• [Material provided]
○ ○ ○ ○ ○

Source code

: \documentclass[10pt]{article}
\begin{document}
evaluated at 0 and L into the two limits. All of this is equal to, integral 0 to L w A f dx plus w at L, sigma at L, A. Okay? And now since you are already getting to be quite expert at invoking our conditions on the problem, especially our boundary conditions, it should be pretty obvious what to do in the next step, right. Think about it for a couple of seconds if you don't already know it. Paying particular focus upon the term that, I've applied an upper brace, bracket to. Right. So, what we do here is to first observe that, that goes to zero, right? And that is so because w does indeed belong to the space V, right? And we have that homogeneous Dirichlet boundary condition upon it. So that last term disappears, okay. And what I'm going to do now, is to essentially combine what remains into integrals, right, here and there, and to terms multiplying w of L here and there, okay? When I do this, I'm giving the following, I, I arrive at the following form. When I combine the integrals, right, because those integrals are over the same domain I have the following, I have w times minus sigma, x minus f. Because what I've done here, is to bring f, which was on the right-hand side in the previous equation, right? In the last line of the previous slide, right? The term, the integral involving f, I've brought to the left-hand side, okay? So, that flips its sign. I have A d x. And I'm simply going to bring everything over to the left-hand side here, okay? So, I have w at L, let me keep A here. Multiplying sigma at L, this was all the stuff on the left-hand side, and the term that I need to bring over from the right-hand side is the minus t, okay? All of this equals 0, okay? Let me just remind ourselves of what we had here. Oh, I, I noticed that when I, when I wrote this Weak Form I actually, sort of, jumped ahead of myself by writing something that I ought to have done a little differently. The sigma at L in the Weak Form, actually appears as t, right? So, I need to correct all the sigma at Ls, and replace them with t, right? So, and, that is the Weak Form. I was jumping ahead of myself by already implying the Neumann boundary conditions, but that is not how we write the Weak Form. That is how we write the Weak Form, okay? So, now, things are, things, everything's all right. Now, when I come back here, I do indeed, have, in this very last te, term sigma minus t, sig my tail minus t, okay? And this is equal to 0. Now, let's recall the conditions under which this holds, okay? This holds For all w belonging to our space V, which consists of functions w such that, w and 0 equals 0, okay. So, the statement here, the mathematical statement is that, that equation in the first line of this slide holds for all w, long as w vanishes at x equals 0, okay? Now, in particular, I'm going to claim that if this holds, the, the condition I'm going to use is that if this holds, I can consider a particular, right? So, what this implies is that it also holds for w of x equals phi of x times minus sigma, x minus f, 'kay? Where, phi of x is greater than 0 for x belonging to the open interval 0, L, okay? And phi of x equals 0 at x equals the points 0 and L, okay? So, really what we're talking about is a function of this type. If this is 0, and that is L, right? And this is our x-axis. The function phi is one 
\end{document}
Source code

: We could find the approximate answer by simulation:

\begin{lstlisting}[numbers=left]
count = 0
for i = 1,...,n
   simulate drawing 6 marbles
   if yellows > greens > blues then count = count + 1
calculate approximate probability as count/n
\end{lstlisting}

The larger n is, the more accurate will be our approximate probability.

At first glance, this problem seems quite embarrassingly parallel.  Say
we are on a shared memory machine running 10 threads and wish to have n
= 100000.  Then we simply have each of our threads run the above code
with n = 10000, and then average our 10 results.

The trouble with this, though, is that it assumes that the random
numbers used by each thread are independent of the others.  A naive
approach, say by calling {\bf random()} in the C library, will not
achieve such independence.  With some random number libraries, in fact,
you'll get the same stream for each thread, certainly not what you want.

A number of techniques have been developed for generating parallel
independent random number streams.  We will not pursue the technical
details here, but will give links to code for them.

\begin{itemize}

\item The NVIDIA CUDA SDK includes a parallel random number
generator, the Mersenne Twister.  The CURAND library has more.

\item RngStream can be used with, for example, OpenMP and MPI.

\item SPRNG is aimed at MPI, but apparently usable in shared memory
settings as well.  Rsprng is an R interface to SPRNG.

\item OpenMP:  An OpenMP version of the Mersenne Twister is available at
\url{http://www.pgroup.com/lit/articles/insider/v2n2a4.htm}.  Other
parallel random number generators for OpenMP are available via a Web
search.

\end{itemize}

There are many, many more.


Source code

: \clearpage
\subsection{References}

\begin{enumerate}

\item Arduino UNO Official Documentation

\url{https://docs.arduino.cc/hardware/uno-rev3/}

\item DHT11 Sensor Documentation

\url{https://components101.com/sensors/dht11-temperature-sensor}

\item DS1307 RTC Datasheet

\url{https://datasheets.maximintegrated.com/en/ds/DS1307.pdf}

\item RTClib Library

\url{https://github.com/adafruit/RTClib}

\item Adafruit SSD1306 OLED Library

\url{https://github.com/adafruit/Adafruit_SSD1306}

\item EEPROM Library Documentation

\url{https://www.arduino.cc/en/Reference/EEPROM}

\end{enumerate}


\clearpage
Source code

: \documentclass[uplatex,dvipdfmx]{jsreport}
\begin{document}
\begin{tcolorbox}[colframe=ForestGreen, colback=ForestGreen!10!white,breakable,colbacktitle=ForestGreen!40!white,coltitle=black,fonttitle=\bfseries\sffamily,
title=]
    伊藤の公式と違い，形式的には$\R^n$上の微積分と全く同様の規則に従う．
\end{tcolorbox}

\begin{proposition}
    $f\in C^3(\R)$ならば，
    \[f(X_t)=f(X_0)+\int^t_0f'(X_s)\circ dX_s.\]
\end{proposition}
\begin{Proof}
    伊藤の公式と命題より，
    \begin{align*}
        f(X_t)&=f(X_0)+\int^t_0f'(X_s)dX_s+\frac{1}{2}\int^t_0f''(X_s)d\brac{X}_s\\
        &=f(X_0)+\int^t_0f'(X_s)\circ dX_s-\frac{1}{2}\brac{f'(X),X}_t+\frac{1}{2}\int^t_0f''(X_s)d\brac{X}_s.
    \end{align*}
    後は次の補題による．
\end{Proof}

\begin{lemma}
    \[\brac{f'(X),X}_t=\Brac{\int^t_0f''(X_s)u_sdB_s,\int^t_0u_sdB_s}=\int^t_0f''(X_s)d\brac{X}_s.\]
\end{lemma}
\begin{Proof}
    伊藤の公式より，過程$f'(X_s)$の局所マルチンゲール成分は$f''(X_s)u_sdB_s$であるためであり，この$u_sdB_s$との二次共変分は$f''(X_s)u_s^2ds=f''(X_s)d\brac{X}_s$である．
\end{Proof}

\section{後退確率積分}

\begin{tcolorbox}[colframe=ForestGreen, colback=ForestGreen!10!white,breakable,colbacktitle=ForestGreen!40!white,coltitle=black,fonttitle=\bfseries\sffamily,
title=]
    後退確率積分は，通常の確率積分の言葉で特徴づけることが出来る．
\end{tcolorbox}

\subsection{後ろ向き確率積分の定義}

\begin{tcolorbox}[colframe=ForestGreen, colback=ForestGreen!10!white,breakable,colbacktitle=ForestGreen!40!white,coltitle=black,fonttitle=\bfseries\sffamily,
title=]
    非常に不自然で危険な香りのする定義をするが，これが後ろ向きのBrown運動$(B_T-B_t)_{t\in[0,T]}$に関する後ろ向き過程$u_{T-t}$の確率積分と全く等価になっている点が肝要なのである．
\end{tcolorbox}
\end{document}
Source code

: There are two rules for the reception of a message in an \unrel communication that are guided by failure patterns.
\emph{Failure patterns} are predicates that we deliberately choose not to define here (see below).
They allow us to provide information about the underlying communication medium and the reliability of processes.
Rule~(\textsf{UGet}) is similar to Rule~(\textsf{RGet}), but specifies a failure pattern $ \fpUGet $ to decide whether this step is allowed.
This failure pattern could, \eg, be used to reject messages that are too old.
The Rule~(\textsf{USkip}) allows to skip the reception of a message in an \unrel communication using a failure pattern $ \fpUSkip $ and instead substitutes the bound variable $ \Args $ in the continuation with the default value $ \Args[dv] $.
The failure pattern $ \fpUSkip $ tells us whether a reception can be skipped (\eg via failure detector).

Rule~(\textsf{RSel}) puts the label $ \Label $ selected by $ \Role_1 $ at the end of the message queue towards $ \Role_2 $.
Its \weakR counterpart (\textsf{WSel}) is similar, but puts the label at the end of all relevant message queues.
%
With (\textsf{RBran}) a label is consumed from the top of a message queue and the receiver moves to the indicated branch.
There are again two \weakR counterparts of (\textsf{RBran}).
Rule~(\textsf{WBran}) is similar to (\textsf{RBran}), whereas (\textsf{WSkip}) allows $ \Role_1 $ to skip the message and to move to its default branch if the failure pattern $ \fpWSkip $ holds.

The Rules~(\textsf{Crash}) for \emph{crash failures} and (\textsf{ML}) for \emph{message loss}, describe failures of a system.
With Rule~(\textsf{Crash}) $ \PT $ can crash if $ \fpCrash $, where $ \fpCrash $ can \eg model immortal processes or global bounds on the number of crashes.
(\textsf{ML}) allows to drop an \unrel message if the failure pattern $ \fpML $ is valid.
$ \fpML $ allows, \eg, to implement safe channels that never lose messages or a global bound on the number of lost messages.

○ ○ ○ ○ ○

• [What you should do]
Within the listing above, find every line containing the string "proposition" and return it.

• [Response to the exercise]
\begin{proposition}
\end{proposition}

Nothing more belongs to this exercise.